- Telecommuting is consistently mentioned when it comes to increasing worker flexibility, as it has taken its place as a "viable option" and "a tempting perk" among many employers, according to the New York Times.
- The Times article says giving workers more choice and the chance to spend more time with family and cutting out commutes can be a good thing. It also saves money on real estate and means employers can hire talent around the globe.
- However, the Times reports, an academic research study found that the employees who chose to continue working in the office often end up feeling "lonely and disconnected," a somewhat unexpected telecommuting by-product.
Professors from George Mason University and Boston College, whose work appears in latest edition of The Academy of Management Discoveries, studied a Fortune 100 company in Silicon Valley that freely allowed off-site work. Many of the employees who primarily chose "face time" in the office reported doing so for "desired social interaction," but those opportunities were far and few between with so many of their peers choosing to work remotely.
“The office essentially became this isolated wasteland,” Kevin W. Rockmann, an associate management professor at George Mason, told the Times.

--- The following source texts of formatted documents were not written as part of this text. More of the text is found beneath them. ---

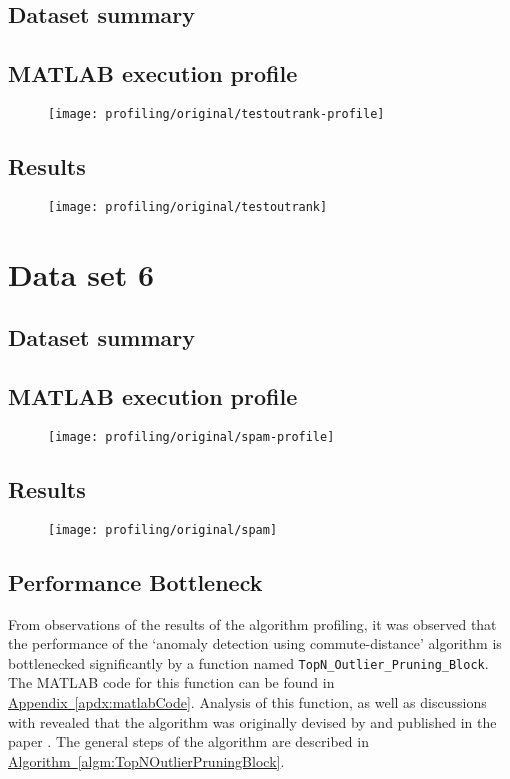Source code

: \subsection{Dataset summary}

\subsection{MATLAB execution profile}
\begin{figure}[H]
	\centering
	\texttt{[image: profiling/original/testoutrank-profile]}
\end{figure}

\subsection{Results}
\begin{figure}[H]
	\centering
	\texttt{[image: profiling/original/testoutrank]}
\end{figure}


\section{Data set 6}

\subsection{Dataset summary}

\subsection{MATLAB execution profile}
\begin{figure}[H]
	\centering
	\texttt{[image: profiling/original/spam-profile]}
\end{figure}

\subsection{Results}
\begin{figure}[H]
	\centering
	\texttt{[image: profiling/original/spam]}
\end{figure}

\subsection{Performance Bottleneck}
\label{sec:algorithmPerformanceBottleneck}
From observations of the results of the algorithm profiling, it was observed 
that the performance of the `anomaly detection using commute-distance' 
algorithm is bottlenecked significantly by a function named 
\verb+TopN_Outlier_Pruning_Block+. The MATLAB code for this function can be 
found in \hyperref[apdx:matlabCode]{Appendix~\ref{apdx:matlabCode}}. Analysis of
this function, as well as discussions with \citeauthor{Khoa:2012} revealed that
the algorithm was originally devised by \citeauthor{Bay:2003} and published in
the paper . The general steps of the algorithm are described
in \hyperref[algm:TopNOutlierPruningBlock]
{Algorithm~\ref{algm:TopNOutlierPruningBlock}}.

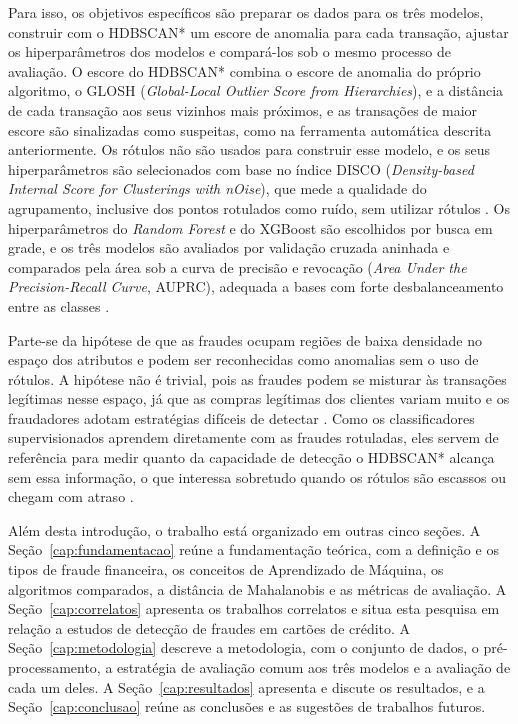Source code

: \documentclass{uflamon}          %
\begin{document}
Para isso, os objetivos específicos são preparar os dados para os três modelos, construir com o HDBSCAN* um escore de anomalia para cada transação, ajustar os hiperparâmetros dos modelos e compará-los sob o mesmo processo de avaliação. O escore do HDBSCAN* combina o escore de anomalia do próprio algoritmo, o GLOSH (\textit{Global-Local Outlier Score from Hierarchies}), e a distância de cada transação aos seus vizinhos mais próximos, e as transações de maior escore são sinalizadas como suspeitas, como na ferramenta automática descrita anteriormente. Os rótulos não são usados para construir esse modelo, e os seus hiperparâmetros são selecionados com base no índice DISCO (\textit{Density-based Internal Score for Clusterings with nOise}), que mede a qualidade do agrupamento, inclusive dos pontos rotulados como ruído, sem utilizar rótulos \cite{beer2025}. Os hiperparâmetros do \textit{Random Forest} e do XGBoost são escolhidos por busca em grade, e os três modelos são avaliados por validação cruzada aninhada e comparados pela área sob a curva de precisão e revocação (\textit{Area Under the Precision-Recall Curve}, AUPRC), adequada a bases com forte desbalanceamento entre as classes \cite{davis2006}.

Parte-se da hipótese de que as fraudes ocupam regiões de baixa densidade no espaço dos atributos e podem ser reconhecidas como anomalias sem o uso de rótulos. A hipótese não é trivial, pois as fraudes podem se misturar às transações legítimas nesse espaço, já que as compras legítimas dos clientes variam muito e os fraudadores adotam estratégias difíceis de detectar \cite{jurgovsky2018}. Como os classificadores supervisionados aprendem diretamente com as fraudes rotuladas, eles servem de referência para medir quanto da capacidade de detecção o HDBSCAN* alcança sem essa informação, o que interessa sobretudo quando os rótulos são escassos ou chegam com atraso \cite{dalpozzolo2018}.

Além desta introdução, o trabalho está organizado em outras cinco seções. A Seção~\ref{cap:fundamentacao} reúne a fundamentação teórica, com a definição e os tipos de fraude financeira, os conceitos de Aprendizado de Máquina, os algoritmos comparados, a distância de Mahalanobis e as métricas de avaliação. A Seção~\ref{cap:correlatos} apresenta os trabalhos correlatos e situa esta pesquisa em relação a estudos de detecção de fraudes em cartões de crédito. A Seção~\ref{cap:metodologia} descreve a metodologia, com o conjunto de dados, o pré-processamento, a estratégia de avaliação comum aos três modelos e a avaliação de cada um deles. A Seção~\ref{cap:resultados} apresenta e discute os resultados, e a Seção~\ref{cap:conclusao} reúne as conclusões e as sugestões de trabalhos futuros.
\end{document}
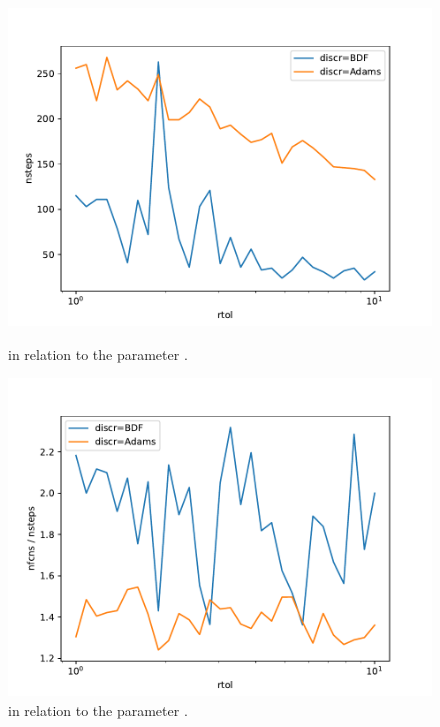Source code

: \documentclass{report}
\begin{document}
\begin{figure}[h]
\centering
\begin{minipage}[b]{0.45\textwidth}
\centering
\includegraphics[width=\textwidth]{../Plots/Task4/Figure_300}
\caption{ in relation to the parameter .}
\label{pl:nsteps2}
\end{minipage}
\hfill
\begin{minipage}[b]{0.45\textwidth}
\centering
\includegraphics[width=\textwidth]{../Plots/Task4/Figure_310}
\caption{ in relation to the parameter .}
\label{pl:nfcns_nsteps2}
\end{minipage}
\end{figure}
\end{document}
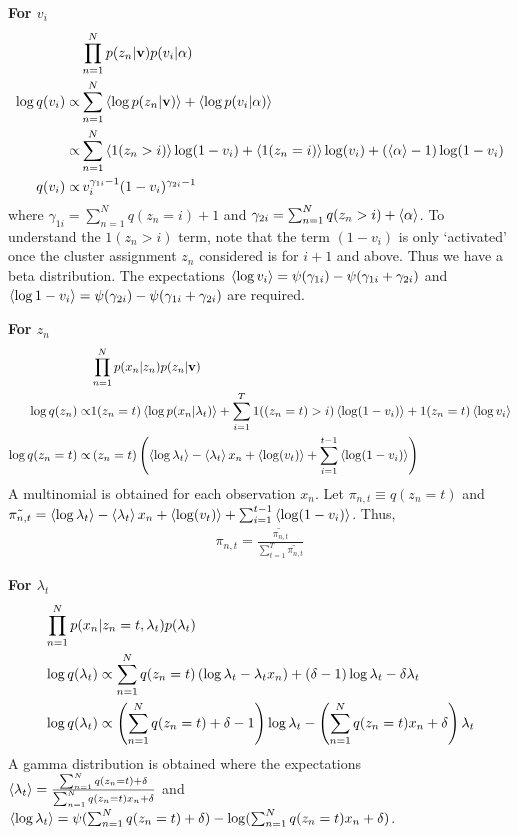 \documentclass{article}
\begin{document}
\textbf{For $v_i $}
\begin{align}
\nonumber& \prod_{n=1}^{N}p(z_n|\mathbf{v})p(v_i|\alpha)\\
\nonumber \log q(v_i)\propto & \sum_{n=1}^{N} \left\langle\log p(z_n|\mathbf{v})\right\rangle+\left\langle\log p(v_i|\alpha)\right\rangle\\
\nonumber \propto&\sum_{n=1}^{N}\left\langle1(z_n>i)\right\rangle\log(1-v_i)+\left\langle1(z_n=i)\right\rangle\log(v_i)+(\left\langle\alpha\right\rangle-1)\log (1-v_i)\\
q(v_i) \propto & \,v_i^{\gamma_{1i}-1}(1-v_i)^{\gamma_{2i}-1}
\end{align}
where $\gamma_{1i}=\sum_{n=1}^{N} q(z_n=i)+1$ and $\gamma_{2i}=\sum_{n=1}^{N} q(z_n>i)+\left\langle\alpha\right\rangle$. To understand the $1(z_n>i)$ term, note that the term $(1-v_i)$ is only `activated' once the cluster assignment $z_n$ considered is for $i+1$ and above. Thus we have a beta distribution. The expectations $\left\langle\log v_i\right\rangle=\psi(\gamma_{1i})-\psi(\gamma_{1i}+\gamma_{2i})$ and $\left\langle\log 1-v_i\right\rangle=\psi(\gamma_{2i})-\psi(\gamma_{1i}+\gamma_{2i})$ are required.

\textbf{For $z_n$}
\begin{align}
\nonumber&\prod_{n=1}^{N} p(x_n|z_n)p(z_n|\mathbf{v})\\
\nonumber\log q(z_n)\propto & 1(z_n=t)\left\langle\log p(x_n|\lambda_t)\right\rangle+\sum_{i=1}^{T} 1((z_n=t)>i)\left\langle\log(1-v_i)\right\rangle+1(z_n=t)\left\langle\log v_i\right\rangle\\
\log q(z_n=t)\propto &\left(z_n=t\right)\left(\left\langle\log \lambda_t\right\rangle-\left\langle\lambda_t\right\rangle x_n+\left\langle\log(v_t)\right\rangle+\sum_{i=1}^{t-1}\left\langle\log(1-v_i)\right\rangle\right)
\end{align}
A multinomial is obtained for each observation $x_n$. Let $\pi_{n,t}\equiv q(z_n=t)$ and $\tilde{\pi_{n,t}}=\left\langle\log \lambda_t\right\rangle-\left\langle\lambda_t\right\rangle x_n+\left\langle\log(v_t)\right\rangle+\sum_{i=1}^{t-1}\left\langle\log(1-v_i)\right\rangle$. Thus,
\begin{align}
\pi_{n,t}=\frac{\tilde{\pi_{n,t}}}{\sum_{t=1}^{T}\tilde{\pi_{n,t}}}
\end{align}

\textbf{For $\lambda_t$}
\begin{align}
\nonumber & \prod_{n=1}^{N}p(x_n|z_n=t,\lambda_t) p(\lambda_t)\\
\nonumber & \log q(\lambda_t) \propto \sum_{n=1}^{N}q(z_n=t)\left(\log\lambda_t-\lambda_t x_n\right)+(\delta-1)\log\lambda_t-\delta\lambda_t\\
& \log q(\lambda_t) \propto \left(\sum_{n=1}^{N} q(z_n=t) +\delta -1\right)\log\lambda_t-\left(\sum_{n=1}^{N} q(z_n=t)x_n+\delta\right)\lambda_t
\end{align}
A gamma distribution is obtained where the expectations $\left\langle\lambda_t\right\rangle=\frac{\sum_{n=1}^{N} q(z_n=t) +\delta}{\sum_{n=1}^{N} q(z_n=t)x_n+\delta}$ and $\left\langle\log\lambda_t\right\rangle=\psi(\sum_{n=1}^{N} q(z_n=t) +\delta)-\log(\sum_{n=1}^{N} q(z_n=t)x_n+\delta)$.
\end{document}
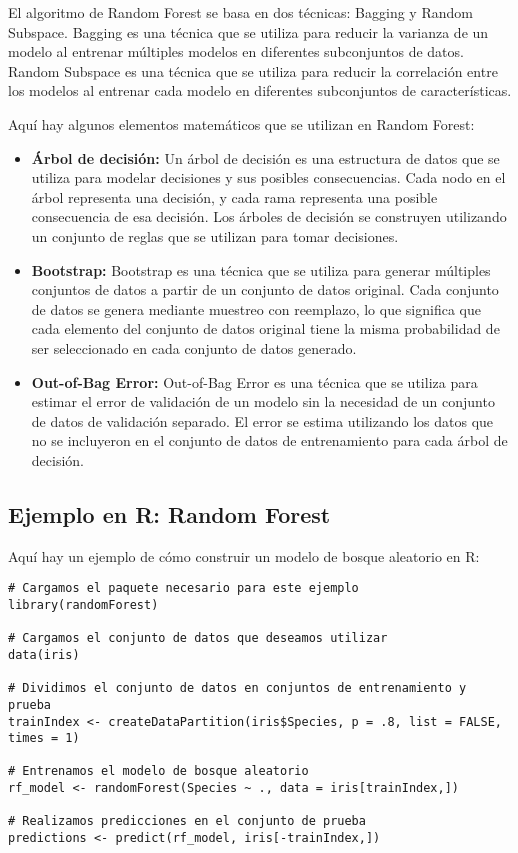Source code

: \documentclass[12pt]{article}
\begin{document}
El algoritmo de Random Forest se basa en dos técnicas: Bagging y Random Subspace. Bagging es una técnica que se utiliza para reducir la varianza de un modelo al entrenar múltiples modelos en diferentes subconjuntos de datos. Random Subspace es una técnica que se utiliza para reducir la correlación entre los modelos al entrenar cada modelo en diferentes subconjuntos de características.

Aquí hay algunos elementos matemáticos que se utilizan en Random Forest:

\begin{itemize}
    \item \textbf{Árbol de decisión:} Un árbol de decisión es una estructura de datos que se utiliza para modelar decisiones y sus posibles consecuencias. Cada nodo en el árbol representa una decisión, y cada rama representa una posible consecuencia de esa decisión. Los árboles de decisión se construyen utilizando un conjunto de reglas que se utilizan para tomar decisiones.
    \item \textbf{Bootstrap:} Bootstrap es una técnica que se utiliza para generar múltiples conjuntos de datos a partir de un conjunto de datos original. Cada conjunto de datos se genera mediante muestreo con reemplazo, lo que significa que cada elemento del conjunto de datos original tiene la misma probabilidad de ser seleccionado en cada conjunto de datos generado.
    \item \textbf{Out-of-Bag Error:} Out-of-Bag Error es una técnica que se utiliza para estimar el error de validación de un modelo sin la necesidad de un conjunto de datos de validación separado. El error se estima utilizando los datos que no se incluyeron en el conjunto de datos de entrenamiento para cada árbol de decisión.
\end{itemize}

\subsection{Ejemplo en R: Random Forest}

Aquí hay un ejemplo de cómo construir un modelo de bosque aleatorio en R:

\begin{verbatim}
# Cargamos el paquete necesario para este ejemplo
library(randomForest)

# Cargamos el conjunto de datos que deseamos utilizar
data(iris)

# Dividimos el conjunto de datos en conjuntos de entrenamiento y prueba
trainIndex <- createDataPartition(iris$Species, p = .8, list = FALSE, times = 1)

# Entrenamos el modelo de bosque aleatorio
rf_model <- randomForest(Species ~ ., data = iris[trainIndex,])

# Realizamos predicciones en el conjunto de prueba
predictions <- predict(rf_model, iris[-trainIndex,])
\end{verbatim}
\end{document}
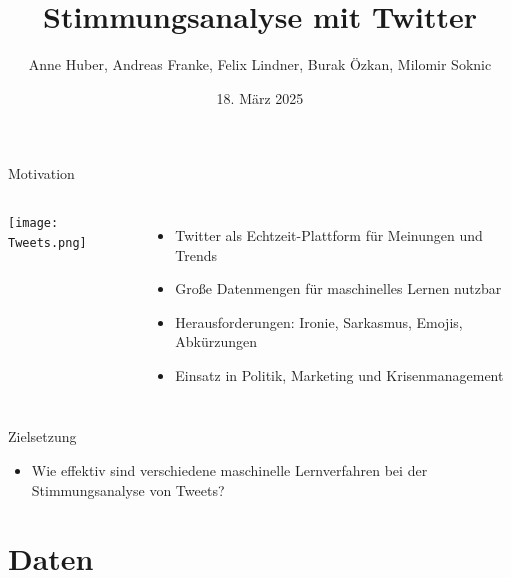 \documentclass[aspectratio=169]{beamer} %
\title{Stimmungsanalyse mit Twitter}
\author[Team Twitter Sentiment]{Anne Huber, Andreas Franke, Felix Lindner, Burak Özkan, Milomir Soknic}
\institute{Projektpraktikum Web Science,\\Artificial Intelligence Group,\\Universität Hagen, Deutschland}
\date{18. März 2025}
\begin{document}
\begin{frame}
  \titlepage
\end{frame}


\begin{frame}{Motivation}
  \begin{columns}
    \centering
    \texttt{[image: Tweets.png]}

    \begin{itemize}
        \item Twitter als Echtzeit-Plattform für Meinungen und Trends
        \item Große Datenmengen für maschinelles Lernen nutzbar
        \item Herausforderungen: Ironie, Sarkasmus, Emojis, Abkürzungen
        \item Einsatz in Politik, Marketing und Krisenmanagement
    \end{itemize}
  \end{columns}
\end{frame}

\begin{frame}{Zielsetzung}
  \Large
  \begin{itemize}
      \item Wie effektiv sind verschiedene maschinelle Lernverfahren bei der Stimmungsanalyse von Tweets?
  \end{itemize}
\end{frame}

\section{Daten}
\end{document}

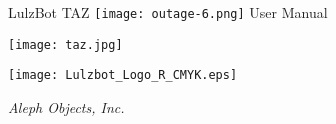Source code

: %
%
%
%
%

\date {}
\thispagestyle{empty}
\begingroup
\centering 

\begin{center}
\fontsize{24pt}{1em}\selectfont LulzBot TAZ
\texttt{[image: outage-6.png]}
\fontsize{24pt}{1em}\selectfont User Manual
\end{center}

\par


\texttt{[image: taz.jpg]}

\begin{center}
\texttt{[image: Lulzbot\_Logo\_R\_CMYK.eps]}

{\large \itshape Aleph Objects, Inc.}
\end{center}
\endgroup
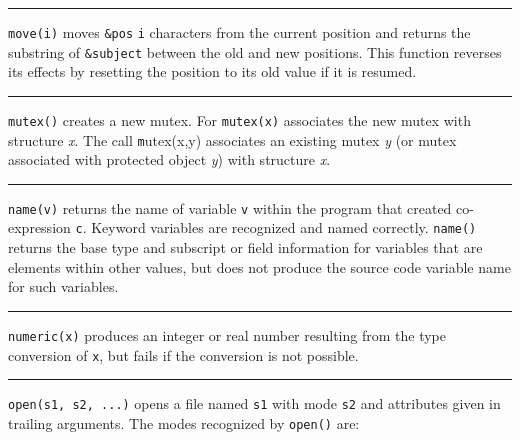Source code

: \bigskip\hrule\vspace{0.1cm}

\noindent
{}\texttt{move(i)} moves \texttt{\&pos} \texttt{i}
characters from the current position and returns the substring of
\texttt{\&subject} between the old and new positions. This function
reverses its effects by resetting the position to its old value if it
is resumed.

\bigskip\hrule\vspace{0.1cm}

\noindent
{}\texttt{mutex()} creates a new mutex. For \texttt{mutex(x)}
associates the new mutex with structure {\textit x}.
The call {\texttt mutex(x,y)} associates an existing mutex \textit{y} (or
mutex associated with protected object \textit{y}) with
structure {\textit x}.

\bigskip\hrule\vspace{0.1cm}

\noindent
{}\texttt{name(v)} returns the name of variable \texttt{v}
within the program that created co-expression \texttt{c}. Keyword
variables are recognized and named correctly. \texttt{name()} returns
the base type and subscript or field information for variables that are
elements within other values, but does not produce the source code
variable name for such variables. 

\bigskip\hrule\vspace{0.1cm}

\noindent
{}\texttt{numeric(x)} produces an integer or real
number resulting from the type conversion of \texttt{x}, but fails if
the conversion is not possible.

\bigskip\hrule\vspace{0.1cm}

\noindent
{}\texttt{open(s1, s2, ...)} opens a file named
\texttt{s1} with mode \texttt{s2} and attributes given in trailing
arguments. The modes recognized by \texttt{open()} are:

According to his study, the work-from-home trend at this specific company became "contagious," as many of those who chose that path really didn't "want or need" to work from home, the Times reports, adding that the research found one manager who said that “in some ways, teamwork no longer existed” at the company.
Rockmann told the Times that the study is not meant to be dissuade telecommuting, but employers should consider the what might happen to team unity, collaboration and other desirable workforce traits. Technology in the form of video chatting can help lessen the negative impact, the Times reports.